For the last several months, CoW Protocol has enabled the support of the so-called out-of-market limit orders. These are orders that come with a user-specified limit price and are not (in most cases) meant to be executed right away, as this user-specified limit price is usually not achievable at the time the order is placed. For such orders, it does not make much sense to specify a fixed fee when the order is created, as the order’s onchain execution might happen much later in the future. For this reason, such an order is signed with zero fee, and then, if its limit price becomes achievable and a solver proposes to execute the order, the solver is also asked to specify a fee (in the sell token) for this order. This fee, as in the case of market orders, is only supposed to capture the gas of executing this order (by itself) and is not meant to actively generate revenue for the protocol. However, explicit rules around the computation of these fees are not included in any CIP.
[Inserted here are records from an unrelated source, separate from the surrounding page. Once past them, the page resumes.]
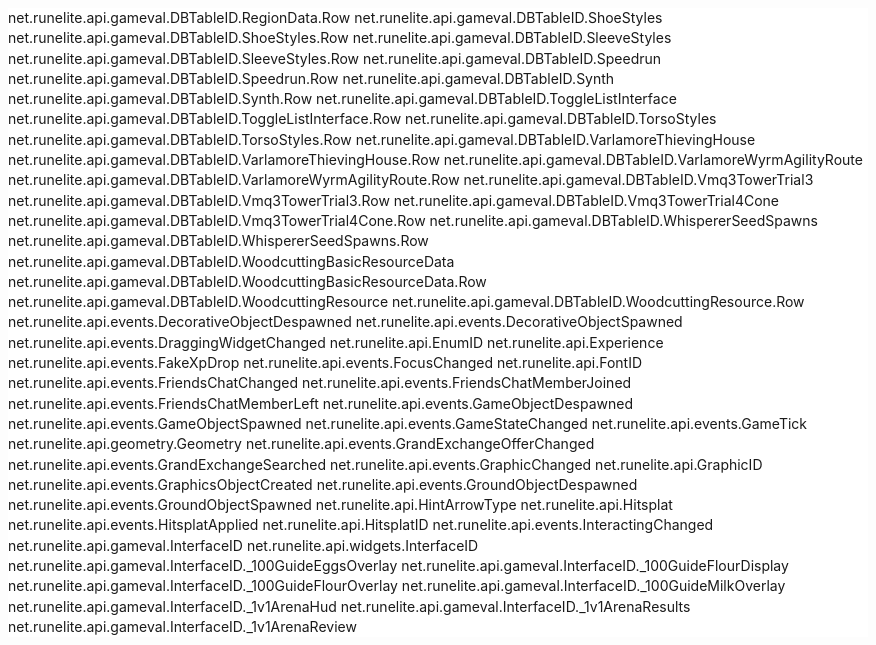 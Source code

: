 net.runelite.api.gameval.DBTableID.RegionData.Row
net.runelite.api.gameval.DBTableID.ShoeStyles
net.runelite.api.gameval.DBTableID.ShoeStyles.Row
net.runelite.api.gameval.DBTableID.SleeveStyles
net.runelite.api.gameval.DBTableID.SleeveStyles.Row
net.runelite.api.gameval.DBTableID.Speedrun
net.runelite.api.gameval.DBTableID.Speedrun.Row
net.runelite.api.gameval.DBTableID.Synth
net.runelite.api.gameval.DBTableID.Synth.Row
net.runelite.api.gameval.DBTableID.ToggleListInterface
net.runelite.api.gameval.DBTableID.ToggleListInterface.Row
net.runelite.api.gameval.DBTableID.TorsoStyles
net.runelite.api.gameval.DBTableID.TorsoStyles.Row
net.runelite.api.gameval.DBTableID.VarlamoreThievingHouse
net.runelite.api.gameval.DBTableID.VarlamoreThievingHouse.Row
net.runelite.api.gameval.DBTableID.VarlamoreWyrmAgilityRoute
net.runelite.api.gameval.DBTableID.VarlamoreWyrmAgilityRoute.Row
net.runelite.api.gameval.DBTableID.Vmq3TowerTrial3
net.runelite.api.gameval.DBTableID.Vmq3TowerTrial3.Row
net.runelite.api.gameval.DBTableID.Vmq3TowerTrial4Cone
net.runelite.api.gameval.DBTableID.Vmq3TowerTrial4Cone.Row
net.runelite.api.gameval.DBTableID.WhispererSeedSpawns
net.runelite.api.gameval.DBTableID.WhispererSeedSpawns.Row
net.runelite.api.gameval.DBTableID.WoodcuttingBasicResourceData
net.runelite.api.gameval.DBTableID.WoodcuttingBasicResourceData.Row
net.runelite.api.gameval.DBTableID.WoodcuttingResource
net.runelite.api.gameval.DBTableID.WoodcuttingResource.Row
net.runelite.api.events.DecorativeObjectDespawned
net.runelite.api.events.DecorativeObjectSpawned
net.runelite.api.events.DraggingWidgetChanged
net.runelite.api.EnumID
net.runelite.api.Experience
net.runelite.api.events.FakeXpDrop
net.runelite.api.events.FocusChanged
net.runelite.api.FontID
net.runelite.api.events.FriendsChatChanged
net.runelite.api.events.FriendsChatMemberJoined
net.runelite.api.events.FriendsChatMemberLeft
net.runelite.api.events.GameObjectDespawned
net.runelite.api.events.GameObjectSpawned
net.runelite.api.events.GameStateChanged
net.runelite.api.events.GameTick
net.runelite.api.geometry.Geometry
net.runelite.api.events.GrandExchangeOfferChanged
net.runelite.api.events.GrandExchangeSearched
net.runelite.api.events.GraphicChanged
net.runelite.api.GraphicID
net.runelite.api.events.GraphicsObjectCreated
net.runelite.api.events.GroundObjectDespawned
net.runelite.api.events.GroundObjectSpawned
net.runelite.api.HintArrowType
net.runelite.api.Hitsplat
net.runelite.api.events.HitsplatApplied
net.runelite.api.HitsplatID
net.runelite.api.events.InteractingChanged
net.runelite.api.gameval.InterfaceID
net.runelite.api.widgets.InterfaceID
net.runelite.api.gameval.InterfaceID._100GuideEggsOverlay
net.runelite.api.gameval.InterfaceID._100GuideFlourDisplay
net.runelite.api.gameval.InterfaceID._100GuideFlourOverlay
net.runelite.api.gameval.InterfaceID._100GuideMilkOverlay
net.runelite.api.gameval.InterfaceID._1v1ArenaHud
net.runelite.api.gameval.InterfaceID._1v1ArenaResults
net.runelite.api.gameval.InterfaceID._1v1ArenaReview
The purpose of this post is to clarify the situation with these solver-computed fees and claim that there are already rules implied by the social consensus rules contained in CIP-11 and in the corresponding forum post. Quoting the forum post, the following social consensus rule was included:
- Other malicious behavior
Malicious solver behavior is not limited to the above examples. Slashing can still happen for other reasons where there is intentional harm caused to the user and/or the protocol at the discretion of the CowDAO.
Going back to the fee discussion, currently there is no protocol fee, in the sense that the protocol is not setting fees so as to actively and explicitly generate revenue. Given this, and the rule above that specifies that both users and the protocol should be treated fairly, we claim that the guideline implied by the above is that solver-computed fees for long-standing limit orders should be set in such a way so that the following are (approximately) satisfied:
The sum of fees of all orders within a batch cover the execution cost of the settlement that executes the batch, unless the settlement also contains orders that are paying very low fees, so that a limit order ends up overpaying.
To address this last point of overpaying, the fee of an order should cover the execution of the order by itself but not more than that.
Given the above, we believe that a solver that systematically and on purpose deviates from the above and abuses limit order fees (either at the expense of users or the protocol) is effectively violating social consensus rules, and such a behavior should be considered a slashable offence.
The core team has been monitoring how solvers are doing with fee computations, and we are happy to observe that the protocol has already reached a state where solvers are making very good estimates of fees and in most cases the deviations from the above described “ideal state” are small. Nevertheless, and since most of the monitoring currently takes place after a settlement is executed, we need to continue monitoring and potentially add more checks in place. For these reasons, with this post we would like to raise awareness around this topic and have a reference point in case we ever run into issues around fee computations.